=== WHAT TO DO ===
From the entries that follow, reproduce exactly and only the lines from the line with "Tienda Barón desarrolla" to the line with "todas las paginas.", endpoints included.

(Beginning of WORKING DATA)

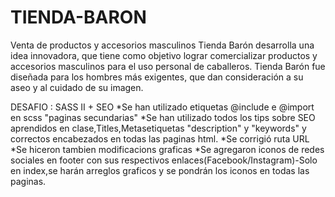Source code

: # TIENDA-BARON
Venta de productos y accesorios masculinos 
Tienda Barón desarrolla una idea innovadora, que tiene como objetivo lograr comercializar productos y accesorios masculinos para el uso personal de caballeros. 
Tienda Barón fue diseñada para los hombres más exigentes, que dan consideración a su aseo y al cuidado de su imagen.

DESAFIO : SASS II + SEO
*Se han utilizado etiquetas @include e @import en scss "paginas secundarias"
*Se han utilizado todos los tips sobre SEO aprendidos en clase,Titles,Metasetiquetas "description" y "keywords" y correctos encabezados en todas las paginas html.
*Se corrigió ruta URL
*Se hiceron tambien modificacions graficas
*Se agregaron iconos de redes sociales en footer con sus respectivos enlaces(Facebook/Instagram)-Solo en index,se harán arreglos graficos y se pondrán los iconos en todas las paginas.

(End of WORKING DATA)
(Beginning of WORKING DATA)

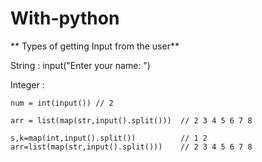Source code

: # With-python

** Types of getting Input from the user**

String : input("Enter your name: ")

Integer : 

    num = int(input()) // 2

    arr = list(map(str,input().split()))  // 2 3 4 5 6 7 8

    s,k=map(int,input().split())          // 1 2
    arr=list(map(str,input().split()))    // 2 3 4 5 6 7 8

(End of WORKING DATA)

=== EXERCISE RESPONSE ===
Tienda Barón desarrolla una idea innovadora, que tiene como objetivo lograr comercializar productos y accesorios masculinos para el uso personal de caballeros. 
Tienda Barón fue diseñada para los hombres más exigentes, que dan consideración a su aseo y al cuidado de su imagen.

DESAFIO : SASS II + SEO
*Se han utilizado etiquetas @include e @import en scss "paginas secundarias"
*Se han utilizado todos los tips sobre SEO aprendidos en clase,Titles,Metasetiquetas "description" y "keywords" y correctos encabezados en todas las paginas html.
*Se corrigió ruta URL
*Se hiceron tambien modificacions graficas
*Se agregaron iconos de redes sociales en footer con sus respectivos enlaces(Facebook/Instagram)-Solo en index,se harán arreglos graficos y se pondrán los iconos en todas las paginas.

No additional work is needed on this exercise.